• [The problem]: Entries follow. Return each line that contains the word "textwidth".

• [Extracted material]:
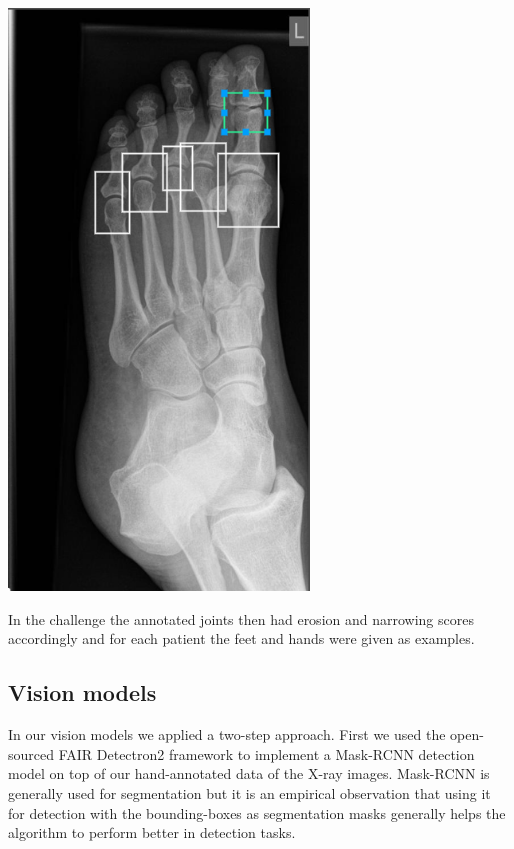 \documentclass[a4paper,12pt]{article}
\begin{document}
\begin{minipage}[t]{0.42\textwidth}
    \centering
    \includegraphics[width=0.6\textwidth]{ra/ra2-feet-annot.png}
    \label{fig:ra2-foot-annot}
\end{minipage}

\vspace{4mm}

\par In the challenge the annotated joints then had erosion and narrowing scores accordingly and for each patient the feet and hands were given as examples.

\vspace{4mm}

\subsection{Vision models}

\vspace{4mm}

\par In our vision models we applied a two-step approach. First we used the open-sourced FAIR Detectron2 \cite{wu2019detectron2} framework to implement a Mask-RCNN \cite{he2017mask} detection model on top of our hand-annotated data of the X-ray images. Mask-RCNN is generally used for segmentation but it is an empirical observation that using it for detection with the bounding-boxes as segmentation masks generally helps the algorithm to perform better in detection tasks.
\end{document}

• [Task answer]:
\begin{minipage}[t]{0.42\textwidth}
    \includegraphics[width=0.6\textwidth]{ra/ra2-feet-annot.png}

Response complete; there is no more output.